=== How to complete this task ===
Quote all of the data below exactly, please.

####

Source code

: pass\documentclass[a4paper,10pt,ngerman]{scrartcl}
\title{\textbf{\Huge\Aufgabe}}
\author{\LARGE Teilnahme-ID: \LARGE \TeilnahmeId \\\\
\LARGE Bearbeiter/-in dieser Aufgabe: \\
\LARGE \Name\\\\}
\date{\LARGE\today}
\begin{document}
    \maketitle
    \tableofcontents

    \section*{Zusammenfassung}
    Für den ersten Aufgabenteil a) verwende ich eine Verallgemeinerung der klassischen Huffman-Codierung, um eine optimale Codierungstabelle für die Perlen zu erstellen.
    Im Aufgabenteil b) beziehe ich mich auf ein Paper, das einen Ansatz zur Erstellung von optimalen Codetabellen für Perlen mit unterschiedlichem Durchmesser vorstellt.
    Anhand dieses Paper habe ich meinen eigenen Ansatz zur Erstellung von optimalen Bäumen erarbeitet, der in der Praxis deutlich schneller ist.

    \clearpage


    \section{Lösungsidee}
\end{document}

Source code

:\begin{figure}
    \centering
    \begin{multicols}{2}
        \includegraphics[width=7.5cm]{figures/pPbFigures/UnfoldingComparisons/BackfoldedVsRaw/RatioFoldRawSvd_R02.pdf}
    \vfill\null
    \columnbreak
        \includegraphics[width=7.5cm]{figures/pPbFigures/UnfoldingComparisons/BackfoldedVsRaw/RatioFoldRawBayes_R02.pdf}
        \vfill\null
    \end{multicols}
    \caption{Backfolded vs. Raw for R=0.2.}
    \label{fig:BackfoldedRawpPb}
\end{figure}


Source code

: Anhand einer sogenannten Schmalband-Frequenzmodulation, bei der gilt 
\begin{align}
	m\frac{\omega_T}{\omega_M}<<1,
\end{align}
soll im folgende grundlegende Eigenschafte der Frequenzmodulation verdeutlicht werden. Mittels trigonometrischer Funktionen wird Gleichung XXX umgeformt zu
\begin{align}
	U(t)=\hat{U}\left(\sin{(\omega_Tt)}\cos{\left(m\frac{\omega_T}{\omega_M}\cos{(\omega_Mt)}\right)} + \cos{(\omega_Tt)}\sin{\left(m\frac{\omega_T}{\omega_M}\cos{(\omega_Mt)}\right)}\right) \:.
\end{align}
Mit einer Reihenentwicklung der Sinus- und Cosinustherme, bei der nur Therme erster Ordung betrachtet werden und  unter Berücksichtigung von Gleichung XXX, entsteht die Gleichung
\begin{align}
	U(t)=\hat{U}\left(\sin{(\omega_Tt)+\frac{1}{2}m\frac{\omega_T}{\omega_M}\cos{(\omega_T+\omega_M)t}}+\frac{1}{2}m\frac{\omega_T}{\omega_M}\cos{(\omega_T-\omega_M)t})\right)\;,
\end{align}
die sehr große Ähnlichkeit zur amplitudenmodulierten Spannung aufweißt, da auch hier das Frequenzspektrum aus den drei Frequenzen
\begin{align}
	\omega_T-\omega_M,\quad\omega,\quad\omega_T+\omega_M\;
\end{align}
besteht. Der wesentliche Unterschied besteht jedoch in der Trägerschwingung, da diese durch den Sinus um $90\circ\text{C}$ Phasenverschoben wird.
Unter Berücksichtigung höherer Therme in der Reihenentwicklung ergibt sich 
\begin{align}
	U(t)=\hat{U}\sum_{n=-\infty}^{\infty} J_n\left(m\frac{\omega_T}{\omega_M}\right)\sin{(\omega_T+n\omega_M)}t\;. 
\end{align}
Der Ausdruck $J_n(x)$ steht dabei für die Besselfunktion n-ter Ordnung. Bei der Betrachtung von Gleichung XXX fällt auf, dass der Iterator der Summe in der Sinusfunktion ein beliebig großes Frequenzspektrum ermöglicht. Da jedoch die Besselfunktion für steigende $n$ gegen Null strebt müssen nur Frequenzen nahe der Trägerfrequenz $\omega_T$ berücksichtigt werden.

####

=== Problem solution ===
Source code

: pass\documentclass[a4paper,10pt,ngerman]{scrartcl}
\title{\textbf{\Huge\Aufgabe}}
\author{\LARGE Teilnahme-ID: \LARGE \TeilnahmeId \\\\
\LARGE Bearbeiter/-in dieser Aufgabe: \\
\LARGE \Name\\\\}
\date{\LARGE\today}
\begin{document}
    \maketitle
    \tableofcontents

    \section*{Zusammenfassung}
    Für den ersten Aufgabenteil a) verwende ich eine Verallgemeinerung der klassischen Huffman-Codierung, um eine optimale Codierungstabelle für die Perlen zu erstellen.
    Im Aufgabenteil b) beziehe ich mich auf ein Paper, das einen Ansatz zur Erstellung von optimalen Codetabellen für Perlen mit unterschiedlichem Durchmesser vorstellt.
    Anhand dieses Paper habe ich meinen eigenen Ansatz zur Erstellung von optimalen Bäumen erarbeitet, der in der Praxis deutlich schneller ist.

    \clearpage


    \section{Lösungsidee}
\end{document}

Source code

:\begin{figure}
    \centering
    \begin{multicols}{2}
        \includegraphics[width=7.5cm]{figures/pPbFigures/UnfoldingComparisons/BackfoldedVsRaw/RatioFoldRawSvd_R02.pdf}
    \vfill\null
    \columnbreak
        \includegraphics[width=7.5cm]{figures/pPbFigures/UnfoldingComparisons/BackfoldedVsRaw/RatioFoldRawBayes_R02.pdf}
        \vfill\null
    \end{multicols}
    \caption{Backfolded vs. Raw for R=0.2.}
    \label{fig:BackfoldedRawpPb}
\end{figure}


Source code

: Anhand einer sogenannten Schmalband-Frequenzmodulation, bei der gilt 
\begin{align}
	m\frac{\omega_T}{\omega_M}<<1,
\end{align}
soll im folgende grundlegende Eigenschafte der Frequenzmodulation verdeutlicht werden. Mittels trigonometrischer Funktionen wird Gleichung XXX umgeformt zu
\begin{align}
	U(t)=\hat{U}\left(\sin{(\omega_Tt)}\cos{\left(m\frac{\omega_T}{\omega_M}\cos{(\omega_Mt)}\right)} + \cos{(\omega_Tt)}\sin{\left(m\frac{\omega_T}{\omega_M}\cos{(\omega_Mt)}\right)}\right) \:.
\end{align}
Mit einer Reihenentwicklung der Sinus- und Cosinustherme, bei der nur Therme erster Ordung betrachtet werden und  unter Berücksichtigung von Gleichung XXX, entsteht die Gleichung
\begin{align}
	U(t)=\hat{U}\left(\sin{(\omega_Tt)+\frac{1}{2}m\frac{\omega_T}{\omega_M}\cos{(\omega_T+\omega_M)t}}+\frac{1}{2}m\frac{\omega_T}{\omega_M}\cos{(\omega_T-\omega_M)t})\right)\;,
\end{align}
die sehr große Ähnlichkeit zur amplitudenmodulierten Spannung aufweißt, da auch hier das Frequenzspektrum aus den drei Frequenzen
\begin{align}
	\omega_T-\omega_M,\quad\omega,\quad\omega_T+\omega_M\;
\end{align}
besteht. Der wesentliche Unterschied besteht jedoch in der Trägerschwingung, da diese durch den Sinus um $90\circ\text{C}$ Phasenverschoben wird.
Unter Berücksichtigung höherer Therme in der Reihenentwicklung ergibt sich 
\begin{align}
	U(t)=\hat{U}\sum_{n=-\infty}^{\infty} J_n\left(m\frac{\omega_T}{\omega_M}\right)\sin{(\omega_T+n\omega_M)}t\;. 
\end{align}
Der Ausdruck $J_n(x)$ steht dabei für die Besselfunktion n-ter Ordnung. Bei der Betrachtung von Gleichung XXX fällt auf, dass der Iterator der Summe in der Sinusfunktion ein beliebig großes Frequenzspektrum ermöglicht. Da jedoch die Besselfunktion für steigende $n$ gegen Null strebt müssen nur Frequenzen nahe der Trägerfrequenz $\omega_T$ berücksichtigt werden.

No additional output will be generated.